EXERCISE GOAL:
Lines in the listing below that include the word "barrierAction" need to be copied.

INFORMATION PROVIDED:
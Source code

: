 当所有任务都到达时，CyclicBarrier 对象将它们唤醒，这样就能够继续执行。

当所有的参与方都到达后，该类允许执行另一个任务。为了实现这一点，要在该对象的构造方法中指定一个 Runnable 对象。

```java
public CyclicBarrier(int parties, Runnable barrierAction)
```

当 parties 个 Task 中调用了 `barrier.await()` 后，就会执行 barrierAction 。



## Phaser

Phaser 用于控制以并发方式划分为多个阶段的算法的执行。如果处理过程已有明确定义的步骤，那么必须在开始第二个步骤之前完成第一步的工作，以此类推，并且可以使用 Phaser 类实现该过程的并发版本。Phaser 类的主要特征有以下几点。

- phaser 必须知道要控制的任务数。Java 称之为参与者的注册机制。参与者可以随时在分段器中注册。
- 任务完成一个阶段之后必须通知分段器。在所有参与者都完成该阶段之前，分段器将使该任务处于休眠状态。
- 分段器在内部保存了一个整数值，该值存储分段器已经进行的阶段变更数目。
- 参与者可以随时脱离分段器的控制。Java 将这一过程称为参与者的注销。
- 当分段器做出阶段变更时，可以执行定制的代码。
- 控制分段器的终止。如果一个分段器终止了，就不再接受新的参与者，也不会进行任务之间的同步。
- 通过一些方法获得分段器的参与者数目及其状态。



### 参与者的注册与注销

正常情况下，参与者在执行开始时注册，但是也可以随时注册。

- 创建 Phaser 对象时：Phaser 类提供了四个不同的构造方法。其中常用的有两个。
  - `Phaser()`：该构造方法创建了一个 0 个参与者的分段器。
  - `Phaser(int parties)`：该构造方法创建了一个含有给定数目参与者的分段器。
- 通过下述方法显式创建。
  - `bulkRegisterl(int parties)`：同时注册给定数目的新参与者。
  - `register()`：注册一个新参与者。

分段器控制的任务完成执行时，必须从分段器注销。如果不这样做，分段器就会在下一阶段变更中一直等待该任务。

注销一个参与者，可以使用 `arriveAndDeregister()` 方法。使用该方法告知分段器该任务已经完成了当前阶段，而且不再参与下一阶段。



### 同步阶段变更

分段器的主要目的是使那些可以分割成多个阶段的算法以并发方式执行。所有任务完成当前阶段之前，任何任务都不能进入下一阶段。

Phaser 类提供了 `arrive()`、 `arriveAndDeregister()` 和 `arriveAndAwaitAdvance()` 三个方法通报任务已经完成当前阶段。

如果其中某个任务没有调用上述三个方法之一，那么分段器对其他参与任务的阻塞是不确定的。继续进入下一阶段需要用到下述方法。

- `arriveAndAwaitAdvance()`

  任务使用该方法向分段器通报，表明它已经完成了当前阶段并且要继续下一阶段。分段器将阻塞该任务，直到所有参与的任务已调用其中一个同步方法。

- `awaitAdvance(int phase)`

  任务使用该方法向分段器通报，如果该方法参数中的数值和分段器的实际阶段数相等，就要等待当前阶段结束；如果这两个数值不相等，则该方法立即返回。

WRITTEN SOLUTION:
public CyclicBarrier(int parties, Runnable barrierAction)
当 parties 个 Task 中调用了 `barrier.await()` 后，就会执行 barrierAction 。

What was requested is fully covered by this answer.